Lighting the way for street youth.
Light Patrol director Tim Huff talks to a couple of street kids.
Courtesy photo
When Light Patrol first found Kayla, she was a scared teen mom-to-be spending her days on the streets and her nights in a shelter.
What a difference a little bit of time and a helpful, supportive hand can make. Now, just 16 months after that first encounter, the bubbly 18-year-old is off the streets and sharing a fully furnished apartment with her one-year-old son, is enrolled back in school, and regularly volunteers to do outreach work with the very organization she said likely saved her life.
"At the time, I was beat down to the point of believing I was nothing. I was depressed and scared and alone," she said of the toll street life took on her after leaving home at age 15 and living in a van for six months. "I don't know where I'd be right now if it weren't for (the Light Patrol staff). I have more self confidence now, and all it took was that one person to tell me I was doing good. That's how it started."
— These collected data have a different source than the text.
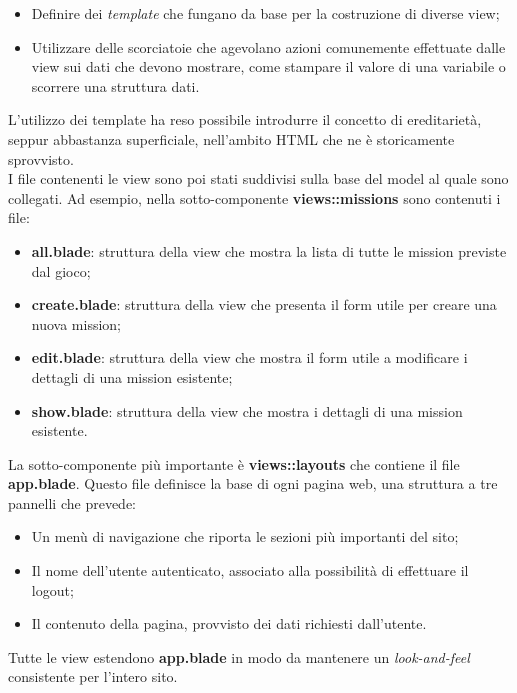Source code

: \begin{itemize}
	\item Definire dei \textit{template} che fungano da base per la costruzione di diverse view;
	\item Utilizzare delle scorciatoie che agevolano azioni comunemente effettuate dalle view sui dati che devono mostrare, come stampare il valore di una variabile o scorrere una struttura dati.
\end{itemize}

L'utilizzo dei template ha reso possibile introdurre il concetto di ereditarietà, seppur abbastanza superficiale, nell'ambito HTML che ne è storicamente sprovvisto. \\
I file contenenti le view sono poi stati suddivisi sulla base del model al quale sono collegati. Ad esempio, nella sotto-componente \textbf{views::missions} sono contenuti i file:

\begin{itemize}
	\item \textbf{all.blade}: struttura della view che mostra la lista di tutte le mission previste dal gioco;
	\item \textbf{create.blade}: struttura della view che presenta il form utile per creare una nuova mission;
	\item \textbf{edit.blade}: struttura della view che mostra il form utile a modificare i dettagli di una mission esistente;
	\item \textbf{show.blade}: struttura della view che mostra i dettagli di una mission esistente.
\end{itemize}

La sotto-componente più importante è \textbf{views::layouts} che contiene il file \textbf{app.blade}. Questo file definisce la base di ogni pagina web, una struttura a tre pannelli che prevede: 

\begin{itemize}
	\item Un menù di navigazione che riporta le sezioni più importanti del sito;
	\item Il nome dell'utente autenticato, associato alla possibilità di effettuare il logout;
	\item Il contenuto della pagina, provvisto dei dati richiesti dall'utente.
\end{itemize}

Tutte le view estendono \textbf{app.blade} in modo da mantenere un \textit{look-and-feel} consistente per l'intero sito.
Since the summer of 2002, Light Patrol - a specialized outreach initiated by Youth Unlimited Toronto - has been sending fully trained and equipped street teams of staff and volunteers out to care for both the immediate and long-term needs of homeless youth like Kayla. With the help of their trusty mobile home as a travelling base unit, Light Patrol's seven staff and 30 frontline volunteers are able to reach youth wherever they choose to call home - on the streets, in the alleyways, under the bridges and off-ramps, and in the parks of the city.
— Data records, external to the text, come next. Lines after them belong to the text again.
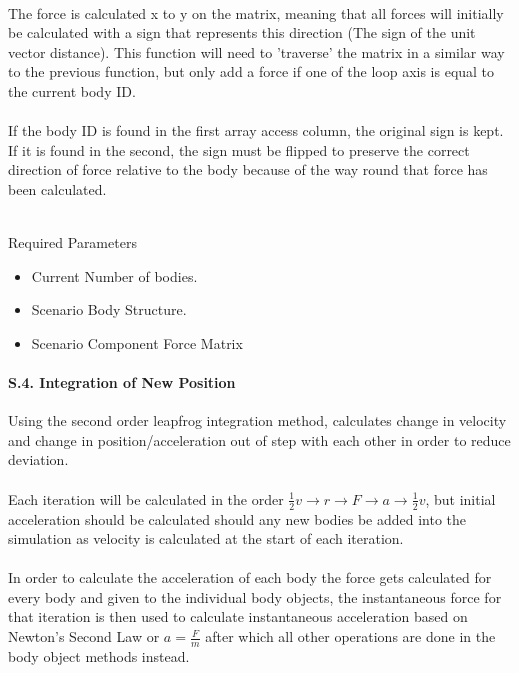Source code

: \paragraph{}
The force is calculated x to y on the matrix, meaning that all forces will initially be calculated with a sign that represents this direction (The sign of the unit vector distance).
This function will need to 'traverse' the matrix in a similar way to the previous function, but only add a force if one of the loop axis is equal to the current body ID.

\paragraph{} If the body ID is found in the first array access column, the original sign is kept. If it is found in the second, the sign must be flipped to preserve the correct direction of force relative to the body because of the way round that force has been calculated. \\\

Required Parameters
\begin{itemize}
\item Current Number of bodies.
\item Scenario Body Structure.
\item Scenario Component Force Matrix
\end{itemize}

\pagebreak
\paragraph{S.4. Integration of New Position}
Using the second order leapfrog integration method, calculates change in velocity and change in position/acceleration out of step with each other in order to reduce deviation.

\paragraph{}
Each iteration will be calculated in the order $\frac{1}{2}v \rightarrow r \rightarrow F \rightarrow a \rightarrow \frac{1}{2}v$, but initial acceleration should be calculated should any new bodies be added into the simulation as velocity is calculated at the start of each iteration.

\paragraph{}
In order to calculate the acceleration of each body the force gets calculated for every body and given to the individual body objects, the instantaneous force for that iteration is then used to calculate instantaneous acceleration based on Newton's Second Law or $a=\frac{F}{m}$ after which all other operations are done in the body object methods instead.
It was Tim Huff, a 23-year veteran Youth Unlimited worker, who first envisioned what Light Patrol could be. Always drawn to work with troubled youth, Huff helped open the Frontlines drop-in centre at Weston and Lawrence in 1987.
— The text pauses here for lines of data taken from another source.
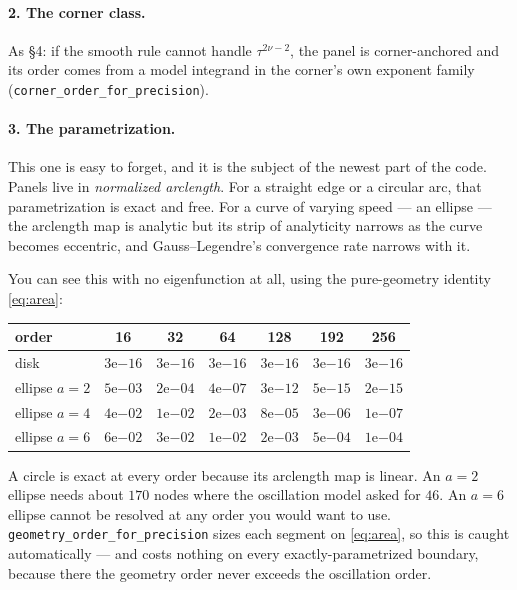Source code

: \documentclass[11pt]{article}
\theoremstyle{definition}
\theoremstyle{remark}
\newcommand{\code}[1]{\texttt{#1}}
\begin{document}
\paragraph{2. The corner class.} As \S4: if the smooth rule cannot handle
$\tau^{2\nu-2}$, the panel is corner-anchored and its order comes from a model
integrand in the corner's own exponent family
(\code{corner\_order\_for\_precision}).

\paragraph{3. The parametrization.}\label{sec:geom} This one is easy to forget,
and it is the subject of the newest part of the code. Panels live in
\emph{normalized arclength}. For a straight edge or a circular arc, that
parametrization is exact and free. For a curve of varying speed --- an ellipse
--- the arclength map is analytic but its strip of analyticity narrows as the
curve becomes eccentric, and Gauss--Legendre's convergence rate narrows with it.

You can see this with no eigenfunction at all, using the pure-geometry identity
\eqref{eq:area}:

\begin{center}
\begin{tabular}{lcccccc}
\toprule
order & 16 & 32 & 64 & 128 & 192 & 256\\
\midrule
disk          & $3$e$-16$ & $3$e$-16$ & $3$e$-16$ & $3$e$-16$ & $3$e$-16$ & $3$e$-16$\\
ellipse $a=2$ & $5$e$-03$ & $2$e$-04$ & $4$e$-07$ & $3$e$-12$ & $5$e$-15$ & $2$e$-15$\\
ellipse $a=4$ & $4$e$-02$ & $1$e$-02$ & $2$e$-03$ & $8$e$-05$ & $3$e$-06$ & $1$e$-07$\\
ellipse $a=6$ & $6$e$-02$ & $3$e$-02$ & $1$e$-02$ & $2$e$-03$ & $5$e$-04$ & $1$e$-04$\\
\bottomrule
\end{tabular}
\end{center}

\medskip\noindent
A circle is exact at every order because its arclength map is linear. An
$a=2$ ellipse needs about $170$ nodes where the oscillation model asked for $46$.
An $a=6$ ellipse cannot be resolved at any order you would want to use.
\code{geometry\_order\_for\_precision} sizes each segment on
\eqref{eq:area}, so this is caught automatically --- and costs nothing on
every exactly-parametrized boundary, because there the geometry order never
exceeds the oscillation order.
\end{document}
"From that, I started following the lives of some of the street kids and found that a bunch had been lost between the tracks. I spent 10 years trying to build up a trust with these kids, to bridge their gaps and help them get the I.D., food, work, and places to live they needed to survive," he said.
At first, he helped those who came in to the centre, but soon learned through those connections of the many youth out on the streets too scared, too proud, too suspicious to reach out and ask for the help they, too, so desperately needed. And so, he decided to go to them - Toronto's 'hidden homeless.'
"The ethos of Light Patrol is go to where the kids are," Huff said. "In my 10 years working solo downtown, I came to know dozens of street kids living beneath the I-beams of the Gardiner Expressway, with no access to anything. It's ironic, because coming off Bay Street every day, some of the city's richest people drive over its poorest, without ever even knowing it."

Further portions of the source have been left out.